-- Opening Marker --
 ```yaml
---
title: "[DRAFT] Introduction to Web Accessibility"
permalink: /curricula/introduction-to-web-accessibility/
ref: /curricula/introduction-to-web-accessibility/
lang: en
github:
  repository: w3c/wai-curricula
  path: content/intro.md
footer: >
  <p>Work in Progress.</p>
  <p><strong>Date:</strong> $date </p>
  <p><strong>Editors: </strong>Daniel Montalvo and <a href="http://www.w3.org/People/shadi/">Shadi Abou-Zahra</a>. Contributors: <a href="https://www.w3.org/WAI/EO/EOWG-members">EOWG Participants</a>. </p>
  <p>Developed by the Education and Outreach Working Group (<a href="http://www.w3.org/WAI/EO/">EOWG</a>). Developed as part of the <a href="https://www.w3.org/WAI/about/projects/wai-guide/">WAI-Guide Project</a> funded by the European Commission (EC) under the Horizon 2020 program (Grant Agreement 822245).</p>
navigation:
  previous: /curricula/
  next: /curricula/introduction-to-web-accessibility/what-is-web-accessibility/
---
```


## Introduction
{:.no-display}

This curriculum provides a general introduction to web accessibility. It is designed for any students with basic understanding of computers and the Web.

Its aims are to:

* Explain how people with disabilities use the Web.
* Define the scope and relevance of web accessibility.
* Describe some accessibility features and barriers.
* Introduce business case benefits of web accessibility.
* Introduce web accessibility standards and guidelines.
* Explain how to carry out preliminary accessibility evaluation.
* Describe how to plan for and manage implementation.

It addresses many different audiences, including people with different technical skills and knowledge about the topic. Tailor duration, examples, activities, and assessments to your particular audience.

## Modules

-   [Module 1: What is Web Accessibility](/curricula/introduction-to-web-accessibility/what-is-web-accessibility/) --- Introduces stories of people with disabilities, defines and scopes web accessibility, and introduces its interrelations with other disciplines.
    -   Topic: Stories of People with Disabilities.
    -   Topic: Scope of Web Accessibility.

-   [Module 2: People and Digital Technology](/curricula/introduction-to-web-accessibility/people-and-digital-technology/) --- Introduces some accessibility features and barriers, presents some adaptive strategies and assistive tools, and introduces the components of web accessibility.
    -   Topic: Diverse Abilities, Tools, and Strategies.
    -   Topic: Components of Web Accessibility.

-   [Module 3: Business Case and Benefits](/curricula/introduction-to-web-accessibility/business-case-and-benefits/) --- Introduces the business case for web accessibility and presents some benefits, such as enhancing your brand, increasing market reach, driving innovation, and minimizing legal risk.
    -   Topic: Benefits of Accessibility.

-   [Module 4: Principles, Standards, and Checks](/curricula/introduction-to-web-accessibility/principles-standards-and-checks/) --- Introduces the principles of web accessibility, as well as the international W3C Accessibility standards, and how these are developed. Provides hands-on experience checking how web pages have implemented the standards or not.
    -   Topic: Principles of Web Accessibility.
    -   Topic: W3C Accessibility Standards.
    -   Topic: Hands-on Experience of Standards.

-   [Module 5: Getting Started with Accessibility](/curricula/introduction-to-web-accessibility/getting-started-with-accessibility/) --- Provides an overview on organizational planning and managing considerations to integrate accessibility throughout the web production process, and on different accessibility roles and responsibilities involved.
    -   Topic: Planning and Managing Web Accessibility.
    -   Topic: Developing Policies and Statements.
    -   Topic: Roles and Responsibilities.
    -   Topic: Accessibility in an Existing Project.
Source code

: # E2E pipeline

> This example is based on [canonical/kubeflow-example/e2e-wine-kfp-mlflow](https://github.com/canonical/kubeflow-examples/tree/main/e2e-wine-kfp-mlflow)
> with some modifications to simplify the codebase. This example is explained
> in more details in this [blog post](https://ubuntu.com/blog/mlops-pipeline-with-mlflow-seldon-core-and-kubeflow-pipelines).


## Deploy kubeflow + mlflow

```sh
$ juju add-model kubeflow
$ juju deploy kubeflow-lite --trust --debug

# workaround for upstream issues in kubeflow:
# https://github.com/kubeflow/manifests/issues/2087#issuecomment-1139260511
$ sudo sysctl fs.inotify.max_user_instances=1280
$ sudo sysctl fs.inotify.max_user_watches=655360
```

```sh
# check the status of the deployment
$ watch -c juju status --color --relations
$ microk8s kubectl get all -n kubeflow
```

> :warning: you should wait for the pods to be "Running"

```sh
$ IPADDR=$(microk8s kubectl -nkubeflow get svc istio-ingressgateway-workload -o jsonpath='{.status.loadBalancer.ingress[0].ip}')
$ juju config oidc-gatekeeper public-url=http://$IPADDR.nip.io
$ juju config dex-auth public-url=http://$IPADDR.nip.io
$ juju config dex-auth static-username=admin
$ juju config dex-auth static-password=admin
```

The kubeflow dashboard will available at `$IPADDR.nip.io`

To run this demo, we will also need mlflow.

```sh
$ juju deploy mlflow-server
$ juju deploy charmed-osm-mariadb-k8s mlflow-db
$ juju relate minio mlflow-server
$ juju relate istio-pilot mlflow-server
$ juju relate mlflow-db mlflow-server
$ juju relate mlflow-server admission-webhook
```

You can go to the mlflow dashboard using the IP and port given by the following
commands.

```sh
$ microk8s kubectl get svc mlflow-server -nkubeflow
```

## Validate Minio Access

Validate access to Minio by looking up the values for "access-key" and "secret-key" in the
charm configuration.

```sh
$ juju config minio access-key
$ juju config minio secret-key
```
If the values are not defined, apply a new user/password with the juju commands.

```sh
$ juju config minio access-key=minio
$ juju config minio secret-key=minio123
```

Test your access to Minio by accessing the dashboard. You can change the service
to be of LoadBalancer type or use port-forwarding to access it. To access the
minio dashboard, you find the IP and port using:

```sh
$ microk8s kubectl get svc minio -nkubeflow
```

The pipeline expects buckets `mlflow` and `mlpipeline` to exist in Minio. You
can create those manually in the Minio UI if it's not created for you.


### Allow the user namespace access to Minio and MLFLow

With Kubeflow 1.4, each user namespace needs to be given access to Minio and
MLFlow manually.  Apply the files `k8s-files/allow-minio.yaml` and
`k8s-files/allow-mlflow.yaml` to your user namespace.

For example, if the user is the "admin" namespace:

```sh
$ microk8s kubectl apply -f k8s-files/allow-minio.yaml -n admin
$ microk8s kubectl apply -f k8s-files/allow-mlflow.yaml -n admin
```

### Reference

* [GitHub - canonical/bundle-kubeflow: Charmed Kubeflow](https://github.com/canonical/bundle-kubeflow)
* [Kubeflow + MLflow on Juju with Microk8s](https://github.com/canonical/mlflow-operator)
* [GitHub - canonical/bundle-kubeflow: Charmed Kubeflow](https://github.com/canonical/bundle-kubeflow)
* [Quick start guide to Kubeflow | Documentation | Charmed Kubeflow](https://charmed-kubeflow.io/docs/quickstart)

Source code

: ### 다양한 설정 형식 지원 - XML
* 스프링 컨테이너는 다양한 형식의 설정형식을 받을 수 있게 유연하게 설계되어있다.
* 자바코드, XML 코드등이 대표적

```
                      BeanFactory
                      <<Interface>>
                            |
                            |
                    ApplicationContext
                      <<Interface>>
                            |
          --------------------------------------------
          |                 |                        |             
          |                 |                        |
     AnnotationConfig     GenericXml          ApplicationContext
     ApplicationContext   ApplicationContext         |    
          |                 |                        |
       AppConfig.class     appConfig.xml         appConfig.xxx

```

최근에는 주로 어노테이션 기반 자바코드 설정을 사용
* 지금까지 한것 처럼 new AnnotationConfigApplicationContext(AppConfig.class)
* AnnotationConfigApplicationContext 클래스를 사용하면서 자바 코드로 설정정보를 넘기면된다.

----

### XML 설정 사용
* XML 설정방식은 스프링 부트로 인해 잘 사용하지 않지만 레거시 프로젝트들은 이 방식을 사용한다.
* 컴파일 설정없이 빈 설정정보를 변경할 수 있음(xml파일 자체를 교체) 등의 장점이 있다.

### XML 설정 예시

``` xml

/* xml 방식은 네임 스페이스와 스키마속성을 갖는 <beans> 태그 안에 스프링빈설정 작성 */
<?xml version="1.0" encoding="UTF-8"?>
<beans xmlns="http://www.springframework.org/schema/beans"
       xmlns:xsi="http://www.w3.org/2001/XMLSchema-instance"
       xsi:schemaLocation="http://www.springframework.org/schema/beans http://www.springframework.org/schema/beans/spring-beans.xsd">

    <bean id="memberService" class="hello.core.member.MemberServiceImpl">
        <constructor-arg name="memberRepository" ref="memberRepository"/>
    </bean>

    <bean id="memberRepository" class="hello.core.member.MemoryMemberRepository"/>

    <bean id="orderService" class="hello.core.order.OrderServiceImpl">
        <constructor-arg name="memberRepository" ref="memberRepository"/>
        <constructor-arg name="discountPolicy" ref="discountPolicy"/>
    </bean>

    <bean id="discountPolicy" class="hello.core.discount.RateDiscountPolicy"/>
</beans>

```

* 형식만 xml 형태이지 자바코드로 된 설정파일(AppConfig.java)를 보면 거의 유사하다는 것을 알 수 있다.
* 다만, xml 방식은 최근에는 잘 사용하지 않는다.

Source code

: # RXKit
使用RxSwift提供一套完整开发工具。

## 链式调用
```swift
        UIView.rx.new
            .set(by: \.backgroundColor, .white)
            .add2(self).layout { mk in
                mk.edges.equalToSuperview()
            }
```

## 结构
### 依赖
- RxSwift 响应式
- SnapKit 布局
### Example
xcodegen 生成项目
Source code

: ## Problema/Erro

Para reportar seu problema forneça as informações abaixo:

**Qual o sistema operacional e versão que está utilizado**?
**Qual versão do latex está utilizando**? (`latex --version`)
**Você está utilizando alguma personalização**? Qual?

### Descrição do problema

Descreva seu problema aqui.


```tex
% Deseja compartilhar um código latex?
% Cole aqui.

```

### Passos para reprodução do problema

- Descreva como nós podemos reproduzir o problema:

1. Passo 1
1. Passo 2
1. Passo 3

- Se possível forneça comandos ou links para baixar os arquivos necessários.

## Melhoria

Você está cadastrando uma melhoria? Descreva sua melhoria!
-- Closing Marker --
EXERCISE DIRECTIONS = Starting at the line that contains "유사하다는 것을 알 수 있다.", restate word for word every line through the last one in the records above. Return nothing else.

EXERCISE ANSWER =
* 형식만 xml 형태이지 자바코드로 된 설정파일(AppConfig.java)를 보면 거의 유사하다는 것을 알 수 있다.
* 다만, xml 방식은 최근에는 잘 사용하지 않는다.

Source code

: # RXKit
使用RxSwift提供一套完整开发工具。

## 链式调用
```swift
        UIView.rx.new
            .set(by: \.backgroundColor, .white)
            .add2(self).layout { mk in
                mk.edges.equalToSuperview()
            }
```

## 结构
### 依赖
- RxSwift 响应式
- SnapKit 布局
### Example
xcodegen 生成项目
Source code

: ## Problema/Erro

Para reportar seu problema forneça as informações abaixo:

**Qual o sistema operacional e versão que está utilizado**?
**Qual versão do latex está utilizando**? (`latex --version`)
**Você está utilizando alguma personalização**? Qual?

### Descrição do problema

Descreva seu problema aqui.


```tex
% Deseja compartilhar um código latex?
% Cole aqui.

```

### Passos para reprodução do problema

- Descreva como nós podemos reproduzir o problema:

1. Passo 1
1. Passo 2
1. Passo 3

- Se possível forneça comandos ou links para baixar os arquivos necessários.

## Melhoria

Você está cadastrando uma melhoria? Descreva sua melhoria!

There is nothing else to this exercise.